Were that in a .py file, I know it would serialize. I have no idea how dill works for cython generated lambdas… (e.g. a lambda cyfunction).

好像有一个提交( https://github.com/pydata/pandas/commit/73c71dfca10012e25c829930508b5d6f7ccad5ff),其中_return_false被移到类之外到模块范围内.您在CentOS和PC上都看到了吗?可能是因为不同发行版的v0.14.1截断了略有不同的git版本,具体取决于您安装熊猫的方式.

It looks like there was a commit (https://github.com/pydata/pandas/commit/73c71dfca10012e25c829930508b5d6f7ccad5ff) in which _return_false was moved outside a class into the module scope.
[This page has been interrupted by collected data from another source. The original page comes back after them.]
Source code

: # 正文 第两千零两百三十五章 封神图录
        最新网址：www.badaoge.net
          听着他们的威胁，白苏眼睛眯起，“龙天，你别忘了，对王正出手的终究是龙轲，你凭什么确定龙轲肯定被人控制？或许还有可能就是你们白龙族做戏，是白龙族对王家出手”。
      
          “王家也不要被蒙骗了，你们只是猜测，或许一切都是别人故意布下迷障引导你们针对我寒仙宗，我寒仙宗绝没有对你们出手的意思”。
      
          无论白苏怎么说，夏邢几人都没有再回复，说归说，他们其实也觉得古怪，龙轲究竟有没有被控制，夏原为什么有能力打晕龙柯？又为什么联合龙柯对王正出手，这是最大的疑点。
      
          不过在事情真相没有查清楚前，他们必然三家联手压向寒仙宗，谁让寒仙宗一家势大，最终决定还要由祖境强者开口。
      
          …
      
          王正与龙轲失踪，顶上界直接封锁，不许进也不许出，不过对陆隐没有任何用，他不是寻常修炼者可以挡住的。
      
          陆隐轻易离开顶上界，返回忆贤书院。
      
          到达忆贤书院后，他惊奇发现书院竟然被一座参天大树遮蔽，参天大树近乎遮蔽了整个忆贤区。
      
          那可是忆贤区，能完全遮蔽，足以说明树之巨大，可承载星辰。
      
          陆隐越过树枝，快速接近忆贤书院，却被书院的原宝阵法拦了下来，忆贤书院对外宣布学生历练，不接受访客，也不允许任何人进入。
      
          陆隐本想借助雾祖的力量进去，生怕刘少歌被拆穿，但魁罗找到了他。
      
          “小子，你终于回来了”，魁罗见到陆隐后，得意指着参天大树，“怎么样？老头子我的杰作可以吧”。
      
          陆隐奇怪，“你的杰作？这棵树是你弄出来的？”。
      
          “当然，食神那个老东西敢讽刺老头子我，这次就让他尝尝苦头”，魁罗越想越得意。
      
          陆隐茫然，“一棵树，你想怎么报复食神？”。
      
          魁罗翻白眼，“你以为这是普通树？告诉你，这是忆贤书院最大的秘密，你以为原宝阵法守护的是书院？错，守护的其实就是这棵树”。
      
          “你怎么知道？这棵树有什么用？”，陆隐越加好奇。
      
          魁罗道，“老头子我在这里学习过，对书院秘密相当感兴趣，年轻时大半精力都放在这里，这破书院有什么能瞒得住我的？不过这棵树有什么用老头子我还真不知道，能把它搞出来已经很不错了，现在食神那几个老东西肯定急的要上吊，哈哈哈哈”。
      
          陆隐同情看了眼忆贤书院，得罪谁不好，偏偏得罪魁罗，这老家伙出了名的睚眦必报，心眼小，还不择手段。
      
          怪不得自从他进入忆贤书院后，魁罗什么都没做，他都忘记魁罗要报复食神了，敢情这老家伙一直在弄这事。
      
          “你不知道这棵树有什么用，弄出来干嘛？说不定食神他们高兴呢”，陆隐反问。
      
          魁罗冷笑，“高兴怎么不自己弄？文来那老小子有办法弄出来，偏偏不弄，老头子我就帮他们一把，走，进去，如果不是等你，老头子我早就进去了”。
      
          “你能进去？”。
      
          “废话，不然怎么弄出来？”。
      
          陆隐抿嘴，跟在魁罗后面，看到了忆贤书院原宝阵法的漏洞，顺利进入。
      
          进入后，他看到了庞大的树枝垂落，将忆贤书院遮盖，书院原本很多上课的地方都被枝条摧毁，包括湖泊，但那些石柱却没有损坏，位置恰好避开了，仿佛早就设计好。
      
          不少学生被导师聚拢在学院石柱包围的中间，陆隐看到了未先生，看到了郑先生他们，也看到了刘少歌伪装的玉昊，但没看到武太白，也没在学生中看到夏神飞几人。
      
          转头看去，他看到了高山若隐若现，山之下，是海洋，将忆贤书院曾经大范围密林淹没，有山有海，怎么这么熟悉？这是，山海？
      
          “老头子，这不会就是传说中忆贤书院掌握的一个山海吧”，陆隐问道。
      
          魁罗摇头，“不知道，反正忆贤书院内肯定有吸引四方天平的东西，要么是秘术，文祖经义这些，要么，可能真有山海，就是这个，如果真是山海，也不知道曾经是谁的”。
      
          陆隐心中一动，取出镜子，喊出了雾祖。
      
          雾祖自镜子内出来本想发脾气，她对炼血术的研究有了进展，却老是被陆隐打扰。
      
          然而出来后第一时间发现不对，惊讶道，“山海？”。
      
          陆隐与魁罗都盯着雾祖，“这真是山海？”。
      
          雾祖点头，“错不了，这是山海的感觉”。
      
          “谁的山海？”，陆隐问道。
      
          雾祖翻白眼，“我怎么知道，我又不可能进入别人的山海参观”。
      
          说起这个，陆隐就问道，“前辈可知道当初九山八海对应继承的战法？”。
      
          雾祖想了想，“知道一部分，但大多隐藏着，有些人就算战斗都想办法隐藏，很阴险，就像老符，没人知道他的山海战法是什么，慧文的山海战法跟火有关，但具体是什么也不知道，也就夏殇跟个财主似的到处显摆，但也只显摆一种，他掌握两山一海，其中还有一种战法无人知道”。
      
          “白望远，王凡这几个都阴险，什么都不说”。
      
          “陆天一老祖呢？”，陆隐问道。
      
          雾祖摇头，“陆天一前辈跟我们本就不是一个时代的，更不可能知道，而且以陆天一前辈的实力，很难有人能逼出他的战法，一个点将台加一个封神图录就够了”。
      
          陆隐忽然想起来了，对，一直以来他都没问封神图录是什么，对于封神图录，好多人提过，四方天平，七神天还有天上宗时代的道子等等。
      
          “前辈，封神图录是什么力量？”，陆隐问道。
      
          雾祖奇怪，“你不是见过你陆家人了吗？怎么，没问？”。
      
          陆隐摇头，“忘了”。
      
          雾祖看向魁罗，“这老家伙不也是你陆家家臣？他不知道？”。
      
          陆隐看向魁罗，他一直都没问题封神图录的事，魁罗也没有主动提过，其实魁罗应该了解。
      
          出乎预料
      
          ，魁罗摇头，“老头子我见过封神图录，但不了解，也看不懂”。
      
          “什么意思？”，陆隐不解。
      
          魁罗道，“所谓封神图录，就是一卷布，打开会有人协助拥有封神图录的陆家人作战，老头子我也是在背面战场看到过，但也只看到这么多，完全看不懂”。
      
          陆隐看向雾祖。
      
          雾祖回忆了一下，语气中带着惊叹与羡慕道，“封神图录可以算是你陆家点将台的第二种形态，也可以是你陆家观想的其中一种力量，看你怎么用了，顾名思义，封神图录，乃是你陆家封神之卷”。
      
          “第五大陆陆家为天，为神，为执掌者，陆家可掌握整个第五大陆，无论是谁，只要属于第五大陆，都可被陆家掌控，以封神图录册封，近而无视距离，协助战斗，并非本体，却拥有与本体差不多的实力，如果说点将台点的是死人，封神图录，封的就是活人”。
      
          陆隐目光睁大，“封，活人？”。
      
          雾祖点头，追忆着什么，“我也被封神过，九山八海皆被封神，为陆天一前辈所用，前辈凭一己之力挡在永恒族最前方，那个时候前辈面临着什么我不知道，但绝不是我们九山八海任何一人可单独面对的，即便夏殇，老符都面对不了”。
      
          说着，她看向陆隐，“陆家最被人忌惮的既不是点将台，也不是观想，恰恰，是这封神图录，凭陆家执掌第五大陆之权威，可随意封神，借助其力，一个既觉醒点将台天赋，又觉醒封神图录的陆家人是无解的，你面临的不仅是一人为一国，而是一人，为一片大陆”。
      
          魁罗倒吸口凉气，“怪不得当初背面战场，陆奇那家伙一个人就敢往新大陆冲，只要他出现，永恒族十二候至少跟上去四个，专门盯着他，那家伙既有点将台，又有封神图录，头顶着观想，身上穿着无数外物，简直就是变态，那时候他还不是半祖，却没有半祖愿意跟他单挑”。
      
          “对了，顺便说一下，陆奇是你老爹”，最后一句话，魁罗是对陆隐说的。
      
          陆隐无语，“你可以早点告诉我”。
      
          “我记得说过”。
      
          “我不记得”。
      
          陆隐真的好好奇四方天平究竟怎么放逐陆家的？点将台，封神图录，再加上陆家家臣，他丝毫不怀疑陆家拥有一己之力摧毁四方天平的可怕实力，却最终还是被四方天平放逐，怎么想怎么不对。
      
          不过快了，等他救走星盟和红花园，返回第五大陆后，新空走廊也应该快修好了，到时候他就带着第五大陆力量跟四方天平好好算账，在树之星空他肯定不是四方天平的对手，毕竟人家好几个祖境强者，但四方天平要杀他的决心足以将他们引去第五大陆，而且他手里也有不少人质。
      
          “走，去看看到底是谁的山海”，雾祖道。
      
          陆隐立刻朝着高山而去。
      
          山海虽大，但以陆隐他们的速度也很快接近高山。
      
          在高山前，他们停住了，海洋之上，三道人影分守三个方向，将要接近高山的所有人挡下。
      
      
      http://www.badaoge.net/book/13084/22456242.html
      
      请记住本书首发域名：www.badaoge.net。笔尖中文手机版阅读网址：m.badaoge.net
Do you see that on both CentOS and your PC? It may be that the v0.14.1 for different distros was cut off slightly different git versions… depending on how you installed pandas.

因此,显然,我可以通过尝试获取对象的来源来拾取lambda1 ...对于lambda而言,如果无法获取该对象,则dill将按名称进行抓取...并且显然将其命名为lambda1…即使.pyx文件中没有显示.也许是由于cython如何构建lambda.

So apparently, I can pick up a lambda1 by trying to get the source of the object… which for lambda, if it can't get the source, dill will grab by name… and apparently it's named lambda1… even though that doesn't show up in the .pyx file. Maybe it's due to how cython builds the lambdas.

Python 2.7.8 (default, Jul 13 2014, 02:29:54) 
[GCC 4.2.1 Compatible Apple Clang 4.1 ((tags/Apple/clang-421.11.66))] on darwin
Type "help", "copyright", "credits" or "license" for more information.
>>> import pandas.algos
>>> import dill
>>> dill.source.importable(pandas.algos._return_false)
'from pandas import lambda1\n'


The difference might be coming from cython… since the code is generated from a .pyx in pandas. What's your versions of cython? Mine is 0.20.2.